Marco Cora, head of the ZKsync Foundation, made the remarks on May 15 at OFF 2026, the On-chain Finance Forum 2026, held at FKI Tower in Seoul's Yeouido district.
Cora said demand for on-chain financial infrastructure is rising rapidly as markets for stablecoins and tokenized assets grow. Major financial institutions such as JPMorgan and PayPal are issuing their own digital currencies, while companies are expanding adoption of programmable money. That points to clear demand for digital assets that can move quickly, cheaply and globally.
He said current infrastructure still has limits for institutional adoption. On public blockchains, companies' transaction data can be exposed because of the networks' transparent design. Their permissionless structure also makes them harder to fit into regulatory frameworks.
Private chains, by contrast, can provide full control and security, but their limited connectivity between networks constrains scalability. Many Hyperledger-based private chains were built, yet actual operating use cases remained limited. Network fragmentation is a critical flaw for financial infrastructure, Cora said.
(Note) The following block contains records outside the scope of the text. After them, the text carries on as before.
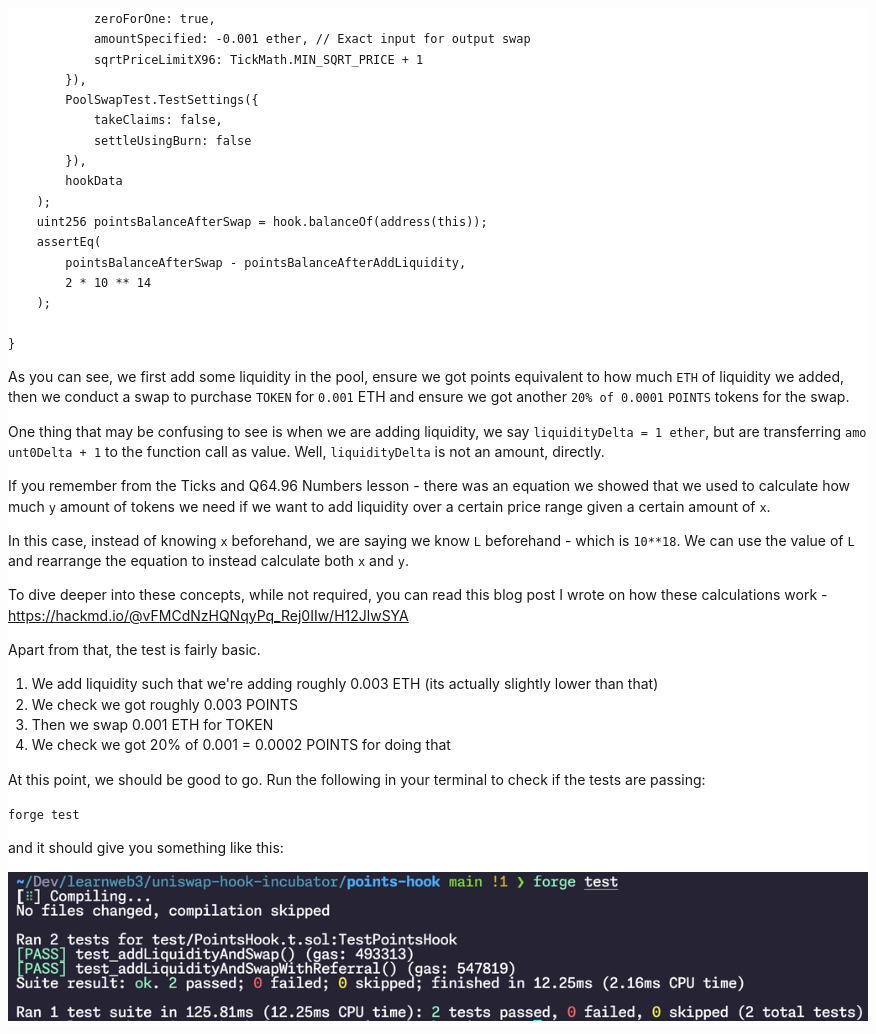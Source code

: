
 ```solidity
            zeroForOne: true,
            amountSpecified: -0.001 ether, // Exact input for output swap
            sqrtPriceLimitX96: TickMath.MIN_SQRT_PRICE + 1
        }),
        PoolSwapTest.TestSettings({
            takeClaims: false,
            settleUsingBurn: false
        }),
        hookData
    );
    uint256 pointsBalanceAfterSwap = hook.balanceOf(address(this));
    assertEq(
        pointsBalanceAfterSwap - pointsBalanceAfterAddLiquidity,
        2 * 10 ** 14
    );

}
```

As you can see, we first add some liquidity in the pool, ensure we got points equivalent to how much `ETH` of liquidity we added, then we conduct a swap to purchase `TOKEN` for `0.001` ETH and ensure we got another `20% of 0.0001` `POINTS` tokens for the swap.

One thing that may be confusing to see is when we are adding liquidity, we say `liquidityDelta = 1 ether`, but are transferring `amount0Delta + 1` to the function call as value. Well, `liquidityDelta` is not an amount, directly.

If you remember from the Ticks and Q64.96 Numbers lesson - there was an equation we showed that we used to calculate how much `y` amount of tokens we need if we want to add liquidity over a certain price range given a certain amount of `x`.

In this case, instead of knowing `x` beforehand, we are saying we know `L` beforehand - which is `10**18`. We can use the value of `L` and rearrange the equation to instead calculate both `x` and `y`.

To dive deeper into these concepts, while not required, you can read this blog post I wrote on how these calculations work - https://hackmd.io/@vFMCdNzHQNqyPq_Rej0IIw/H12JlwSYA

Apart from that, the test is fairly basic.

1. We add liquidity such that we're adding roughly 0.003 ETH (its actually slightly lower than that)
2. We check we got roughly 0.003 POINTS
3. Then we swap 0.001 ETH for TOKEN
4. We check we got 20% of 0.001 = 0.0002 POINTS for doing that

At this point, we should be good to go. Run the following in your terminal to check if the tests are passing:

```shell
forge test
```

and it should give you something like this:

![First Hook Test](./first-hook-forge-test.png "First Hook Test")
As an alternative, ZKsync presented a structure called Previdium. It uses zero-knowledge proofs, or ZKPs, to preserve privacy while establishing trust across networks.
"The data itself is not exposed externally. Only proof that the rules were followed is shared," Cora said. "That makes it possible to achieve privacy and regulatory compliance at the same time."
Under the structure, each institution can operate its own system independently while still interacting with others by recording proofs on a neutral layer such as Ethereum. The key is that data integrity can be secured without a separate intermediary.
Cora also introduced real-world use cases. In the US, the Cari project is building tokenized deposit infrastructure for interbank use, with initial participating banks holding about $700 billion in total assets. If the project expands to 50 to 60 banks, that figure could exceed $7 trillion.
In the Middle East, Abu Dhabi-based ADI Chain is building infrastructure for a dirham stablecoin and expanding into global payments and asset management. Xsolla is also pursuing an on-chain settlement structure aimed at cutting payment processing times from several days to seconds.
"Legacy financial systems are marked by settlement delays and high costs," Cora said. "On-chain infrastructure can shift that to a real-time settlement model, reducing costs and improving efficiency at the same time."
He added that the issue is not simply adopting blockchain, but designing infrastructure that meets institutions' requirements for privacy, regulation and interoperability. Such a structure will become the standard for the future financial system, he said.